Pour que ce dispositif fonctionne, enfin, nous devons être aussi vigilants à ce que ces emplois ne remplacent pas des activités qui devraient être assurées par le service public. Ce dispositif est un révélateur des besoins du territoire, mais montre également l’absence de services publics dans certains quartiers, et nous pointons ici le désengagement de l’Etat qui y est pour beaucoup. Nous ne pouvons pas accepter que des emplois de fonctionnaires soient remplacés par des emplois payés par la sécurité sociale.
Pour finir, nous souhaitons interpeller pour dire que les territoires zéro chômeur de longue durée sont une partie intéressante mais une partie seulement d’une politique plus globale à conduire pour l’économie et l’emploi.

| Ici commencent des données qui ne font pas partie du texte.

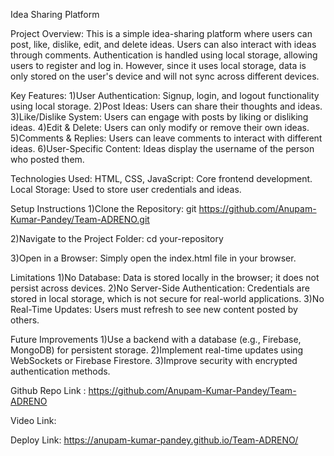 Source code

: Idea Sharing Platform

Project Overview:
This is a simple idea-sharing platform where users can post, like, dislike, edit, and delete ideas. Users can also interact with ideas through comments. Authentication is handled using local storage, allowing users to register and log in. However, since it uses local storage, data is only stored on the user's device and will not sync across different devices.

Key Features:
1)User Authentication: Signup, login, and logout functionality using local storage.
2)Post Ideas: Users can share their thoughts and ideas.
3)Like/Dislike System: Users can engage with posts by liking or disliking ideas.
4)Edit & Delete: Users can only modify or remove their own ideas.
5)Comments & Replies: Users can leave comments to interact with different ideas.
6)User-Specific Content: Ideas display the username of the person who posted them.

Technologies Used:
HTML, CSS, JavaScript: Core frontend development.
Local Storage: Used to store user credentials and ideas.

Setup Instructions
1)Clone the Repository:
  git https://github.com/Anupam-Kumar-Pandey/Team-ADRENO.git

2)Navigate to the Project Folder:
  cd your-repository

3)Open in a Browser:
  Simply open the index.html file in your browser.

Limitations
1)No Database: Data is stored locally in the browser; it does not persist across devices.
2)No Server-Side Authentication: Credentials are stored in local storage, which is not secure for real-world applications.
3)No Real-Time Updates: Users must refresh to see new content posted by others.

Future Improvements
1)Use a backend with a database (e.g., Firebase, MongoDB) for persistent storage.
2)Implement real-time updates using WebSockets or Firebase Firestore.
3)Improve security with encrypted authentication methods.

Github Repo Link : https://github.com/Anupam-Kumar-Pandey/Team-ADRENO

Video Link: 

Deploy Link: https://anupam-kumar-pandey.github.io/Team-ADRENO/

Le chômage est avant tout une conséquence d’une organisation macro-économique, mondialisée et néo-libérale. Tant que nous n’agirons pas à ce niveau institutionnel, national, européen, mondial, nous ne pourrons que mettre des pansements sur des jambes de bois.
Nous soutenons par exemple au niveau national une augmentation du SMIC à 1400 euros nets au niveau national, la mise en place d’une sécurité sociale professionnelle, le blocage des prix de produits de première nécessité, le protectionnisme solidaire, la fin des traités de libre-échanges, la diminution du temps de travail, la réindustrialisation d’activités avec une planification écologique des emplois… Bref, une politique économique globale permettant de lutter contre le chômage de longue durée, où la garantie d’emploi en dernier ressort, est l’un des outils.
Nous sommes donc favorables à ces 3 délibérations pour poursuivre Territoire zéro chômeur longue durée et lancer le nouveau territoire des Brosses, car il s’agit d’un outil pertinent (parmi d’autres) pour redonner espoir à des personnes accidentées de la vie. Mais nous serons vigilants et intransigeants, notre groupe et les adjoints qui ont présenté les délibérations et qui sont également membres de notre groupe, pour que les objectifs et ambitions ne soient pas contournés, dévoyés pour remplacer des services publics, et pour que l’on respecte à la fois le droit du travail et le droit au travail.
Bravo vous avez vraiment cerné les tenants et aboutissants du problème Zéro chômeurs pour ne pas laisser croire que cette disposition va résoudre le chômage. Et merci pour les intransigeances affirmées.